28 Ekim 2012 Pazar

Cennetten bir köşe: Koru

Cumartesi görünümlü pazar gününe uyandım. Kaç gündür hiç acil konsültasyon gelmiyor oluşu ve dışarıda havanın çok güzel oluşu "Acaba Şavşat'a gidip Karagöl'ü mü görsem" sorularının beynimde yankılanmasına sebep oldu. Hemen açıp internette ufak bir araştırma yaptım.

Şavşat, Artvin'den 60km, Karagöl de Şavşat'tan 25km uzaklıkta, yani yaklaşık bir saatlik bir yolculuk anlamına geliyor. Ama araştırmalarıma göre, Şavşat'tan Karagöl'e dolmuş veya araç yok, ancak özel araçla gidilebiliyor. Bunun yanında yol da asfalt bile değil, toprak yol. Hatta Belediye Başkanı, Karagöl de Türkiye'nin istilaya uğrayan diğer değerlerine benzemesin diye yolu yaptırmaya niyetli bile değilmiş.

Sonuç olarak bu planı rafa kaldırdım. Daha önce duyduğum ve yürürken uzaktan gördüğüm Koru Otel Restoran'da kahvaltı etmeye karar verdim. Yürüyerek Polisevi'nden 5-10 dakikalık bir mesafede, ağaçların arasında, manzarasının çok güzel olduğunu tahmin ettiğim bir yer.

Daha yürürken bile, Artvin Merkez'den uzaklaştıkça Artvin'in manzarası güzelleşti. Bol bol fotoğraf çektim.

En solda Çoruh Nehri, ufak tepede Artvin Kalesi ve yokuşta Artvin

Gittiğimde kimse yoktu. Muhteşem bir manzara beni karşıladı. Hemen bir yere oturup kahvaltı siparişi verdim.

Koru Otel & Restaurant



Fotoğrafta yok ama sonradan omlet ve petekte bal da geldi. Her şey çok lezzetliydi. Lezzetin ötesinde manzara ve konum Artvin için çok sıra dışıydı (Bir de arkada sürekli Türkü çalmasaydı iyiydi, belki Joy FM tam olabilirdi). Kahvaltımı bitirip manzaraya da doyunca odaya döndüm.

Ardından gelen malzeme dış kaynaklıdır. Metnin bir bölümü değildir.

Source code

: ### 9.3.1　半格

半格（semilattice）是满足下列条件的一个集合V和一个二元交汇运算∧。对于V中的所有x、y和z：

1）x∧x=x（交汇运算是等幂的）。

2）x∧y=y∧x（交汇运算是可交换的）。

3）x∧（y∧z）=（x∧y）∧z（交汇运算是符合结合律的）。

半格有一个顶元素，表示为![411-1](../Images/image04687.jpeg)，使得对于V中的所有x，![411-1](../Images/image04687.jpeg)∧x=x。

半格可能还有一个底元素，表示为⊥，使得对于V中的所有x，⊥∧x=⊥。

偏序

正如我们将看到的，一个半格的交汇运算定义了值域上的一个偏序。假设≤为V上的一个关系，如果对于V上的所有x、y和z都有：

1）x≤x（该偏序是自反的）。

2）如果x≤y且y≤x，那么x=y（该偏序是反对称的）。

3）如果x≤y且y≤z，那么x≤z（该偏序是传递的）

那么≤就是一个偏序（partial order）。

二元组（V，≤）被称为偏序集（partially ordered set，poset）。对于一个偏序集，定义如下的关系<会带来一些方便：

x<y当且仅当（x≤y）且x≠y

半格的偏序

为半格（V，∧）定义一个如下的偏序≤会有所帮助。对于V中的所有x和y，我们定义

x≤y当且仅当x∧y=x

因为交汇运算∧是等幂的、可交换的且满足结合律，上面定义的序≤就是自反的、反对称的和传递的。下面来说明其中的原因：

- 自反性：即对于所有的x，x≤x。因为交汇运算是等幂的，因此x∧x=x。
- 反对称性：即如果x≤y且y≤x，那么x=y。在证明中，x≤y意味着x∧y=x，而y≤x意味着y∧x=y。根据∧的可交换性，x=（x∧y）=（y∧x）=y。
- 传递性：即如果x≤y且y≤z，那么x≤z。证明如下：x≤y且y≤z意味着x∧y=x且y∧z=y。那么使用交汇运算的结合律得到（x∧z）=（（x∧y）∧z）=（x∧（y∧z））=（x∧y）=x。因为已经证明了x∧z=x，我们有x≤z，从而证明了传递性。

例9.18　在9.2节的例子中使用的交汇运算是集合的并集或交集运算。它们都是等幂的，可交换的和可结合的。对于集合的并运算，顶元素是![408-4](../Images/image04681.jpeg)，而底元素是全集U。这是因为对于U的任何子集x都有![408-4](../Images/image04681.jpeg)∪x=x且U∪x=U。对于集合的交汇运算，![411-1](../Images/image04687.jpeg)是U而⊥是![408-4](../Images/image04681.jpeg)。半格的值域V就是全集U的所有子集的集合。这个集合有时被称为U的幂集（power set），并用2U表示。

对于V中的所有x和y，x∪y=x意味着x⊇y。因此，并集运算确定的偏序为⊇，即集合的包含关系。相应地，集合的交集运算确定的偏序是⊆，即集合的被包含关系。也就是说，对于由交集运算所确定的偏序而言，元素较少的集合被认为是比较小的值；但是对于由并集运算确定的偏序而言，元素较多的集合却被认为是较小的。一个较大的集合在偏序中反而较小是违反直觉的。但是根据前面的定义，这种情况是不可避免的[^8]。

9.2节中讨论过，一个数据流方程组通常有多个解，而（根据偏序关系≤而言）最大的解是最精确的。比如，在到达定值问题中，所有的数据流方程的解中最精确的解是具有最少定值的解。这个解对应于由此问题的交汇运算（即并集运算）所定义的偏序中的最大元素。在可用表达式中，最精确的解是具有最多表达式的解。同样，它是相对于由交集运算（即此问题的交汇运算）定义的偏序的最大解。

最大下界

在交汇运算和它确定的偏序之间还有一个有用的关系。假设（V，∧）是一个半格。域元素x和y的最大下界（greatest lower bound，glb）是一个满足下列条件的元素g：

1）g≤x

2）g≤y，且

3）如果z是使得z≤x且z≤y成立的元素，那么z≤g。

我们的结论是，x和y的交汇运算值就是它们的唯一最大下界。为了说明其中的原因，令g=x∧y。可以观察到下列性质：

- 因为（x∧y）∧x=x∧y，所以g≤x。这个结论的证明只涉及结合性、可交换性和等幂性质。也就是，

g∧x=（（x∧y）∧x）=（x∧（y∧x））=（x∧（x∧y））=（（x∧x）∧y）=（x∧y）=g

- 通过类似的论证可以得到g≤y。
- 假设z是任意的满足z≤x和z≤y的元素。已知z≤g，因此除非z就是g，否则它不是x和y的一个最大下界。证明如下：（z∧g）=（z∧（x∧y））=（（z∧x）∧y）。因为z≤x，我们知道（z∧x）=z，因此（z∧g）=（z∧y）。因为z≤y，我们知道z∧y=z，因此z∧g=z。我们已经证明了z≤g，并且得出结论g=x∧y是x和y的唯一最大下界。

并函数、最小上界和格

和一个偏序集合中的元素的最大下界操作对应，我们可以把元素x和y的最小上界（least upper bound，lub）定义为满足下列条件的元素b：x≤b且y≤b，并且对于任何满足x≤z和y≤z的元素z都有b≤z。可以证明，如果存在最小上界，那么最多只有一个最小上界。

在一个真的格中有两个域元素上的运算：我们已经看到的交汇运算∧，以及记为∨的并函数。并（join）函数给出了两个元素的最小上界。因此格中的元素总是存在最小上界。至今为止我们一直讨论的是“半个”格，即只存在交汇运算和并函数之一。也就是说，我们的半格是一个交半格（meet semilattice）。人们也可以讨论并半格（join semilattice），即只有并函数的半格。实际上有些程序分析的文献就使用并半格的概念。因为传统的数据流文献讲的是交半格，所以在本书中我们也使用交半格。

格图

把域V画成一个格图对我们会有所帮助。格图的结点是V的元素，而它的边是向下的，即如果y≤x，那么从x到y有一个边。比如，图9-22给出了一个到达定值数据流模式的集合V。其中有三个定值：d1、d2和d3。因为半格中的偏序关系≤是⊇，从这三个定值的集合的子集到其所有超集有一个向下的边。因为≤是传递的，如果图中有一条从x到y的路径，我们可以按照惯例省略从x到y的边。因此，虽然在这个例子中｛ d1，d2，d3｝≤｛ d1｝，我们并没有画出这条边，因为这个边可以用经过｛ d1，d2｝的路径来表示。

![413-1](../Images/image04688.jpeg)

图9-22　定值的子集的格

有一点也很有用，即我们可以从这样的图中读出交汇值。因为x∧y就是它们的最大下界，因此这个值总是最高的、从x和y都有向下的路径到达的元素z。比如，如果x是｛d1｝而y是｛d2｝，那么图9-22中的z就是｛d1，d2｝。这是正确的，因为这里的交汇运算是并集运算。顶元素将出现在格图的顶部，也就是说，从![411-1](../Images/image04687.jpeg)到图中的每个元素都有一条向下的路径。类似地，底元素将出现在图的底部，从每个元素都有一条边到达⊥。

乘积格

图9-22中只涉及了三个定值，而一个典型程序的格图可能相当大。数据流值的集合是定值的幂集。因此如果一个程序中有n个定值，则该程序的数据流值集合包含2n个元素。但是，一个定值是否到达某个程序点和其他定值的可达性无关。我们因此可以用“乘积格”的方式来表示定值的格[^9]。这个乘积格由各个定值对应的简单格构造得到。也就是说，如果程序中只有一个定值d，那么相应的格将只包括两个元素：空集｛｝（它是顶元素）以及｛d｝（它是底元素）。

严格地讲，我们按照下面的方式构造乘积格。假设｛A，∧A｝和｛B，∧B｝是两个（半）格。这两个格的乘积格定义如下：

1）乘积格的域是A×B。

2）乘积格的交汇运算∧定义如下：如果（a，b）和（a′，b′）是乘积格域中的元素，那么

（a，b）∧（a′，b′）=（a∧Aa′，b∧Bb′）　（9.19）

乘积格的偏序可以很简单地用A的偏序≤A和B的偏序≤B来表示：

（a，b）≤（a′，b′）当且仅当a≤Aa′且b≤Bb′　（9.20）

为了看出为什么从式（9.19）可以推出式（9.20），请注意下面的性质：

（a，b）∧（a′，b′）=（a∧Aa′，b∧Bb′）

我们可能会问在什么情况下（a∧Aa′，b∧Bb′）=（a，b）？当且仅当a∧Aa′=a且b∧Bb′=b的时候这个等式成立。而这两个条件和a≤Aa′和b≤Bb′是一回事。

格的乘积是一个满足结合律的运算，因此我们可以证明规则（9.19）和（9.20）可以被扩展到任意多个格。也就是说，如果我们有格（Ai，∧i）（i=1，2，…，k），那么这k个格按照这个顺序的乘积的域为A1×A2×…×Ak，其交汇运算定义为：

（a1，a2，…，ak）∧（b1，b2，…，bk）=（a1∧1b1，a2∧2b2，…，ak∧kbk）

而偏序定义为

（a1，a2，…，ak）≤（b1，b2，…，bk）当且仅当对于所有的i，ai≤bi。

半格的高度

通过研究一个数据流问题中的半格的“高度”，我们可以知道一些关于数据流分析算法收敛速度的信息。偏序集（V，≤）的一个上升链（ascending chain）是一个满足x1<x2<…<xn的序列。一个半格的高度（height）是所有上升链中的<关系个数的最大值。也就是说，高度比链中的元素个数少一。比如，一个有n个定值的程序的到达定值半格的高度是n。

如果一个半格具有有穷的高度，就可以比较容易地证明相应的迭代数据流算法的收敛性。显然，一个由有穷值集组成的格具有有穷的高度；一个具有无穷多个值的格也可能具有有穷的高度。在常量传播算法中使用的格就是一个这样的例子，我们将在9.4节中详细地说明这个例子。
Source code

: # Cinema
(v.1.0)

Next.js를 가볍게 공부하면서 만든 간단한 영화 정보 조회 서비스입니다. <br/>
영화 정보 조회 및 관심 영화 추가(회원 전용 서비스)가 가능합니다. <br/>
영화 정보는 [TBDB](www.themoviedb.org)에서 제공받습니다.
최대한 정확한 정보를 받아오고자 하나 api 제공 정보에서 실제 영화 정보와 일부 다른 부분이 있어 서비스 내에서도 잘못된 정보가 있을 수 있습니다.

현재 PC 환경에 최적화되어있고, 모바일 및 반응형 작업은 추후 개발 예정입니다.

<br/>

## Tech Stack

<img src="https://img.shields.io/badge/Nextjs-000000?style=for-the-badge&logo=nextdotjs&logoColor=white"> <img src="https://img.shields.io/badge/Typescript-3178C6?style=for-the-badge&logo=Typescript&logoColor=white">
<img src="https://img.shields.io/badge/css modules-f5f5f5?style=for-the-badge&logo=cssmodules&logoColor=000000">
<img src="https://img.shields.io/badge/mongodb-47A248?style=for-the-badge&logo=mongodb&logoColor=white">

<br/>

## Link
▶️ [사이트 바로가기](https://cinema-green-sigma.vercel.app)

Hafızalarımı yedekleyip bilgisayarın masaüstünü topladıktan sonra oda arkadaşım memleketten döndü. Hem de bir kutu kavurmayla birlikte. Polisevinde yine akşam yemeği olmadığı için bakkaldan aldığımız ekmek ve ayranlarla bir güzel mideye indirdik. Çok iyi oldu.

Kavurma ve ayranın çöken ağırlığı ile kitap okumanın dayanılmaz hafifliği uykumu getirdi ve karşı koyamayıp erkenden uyuyakaldım.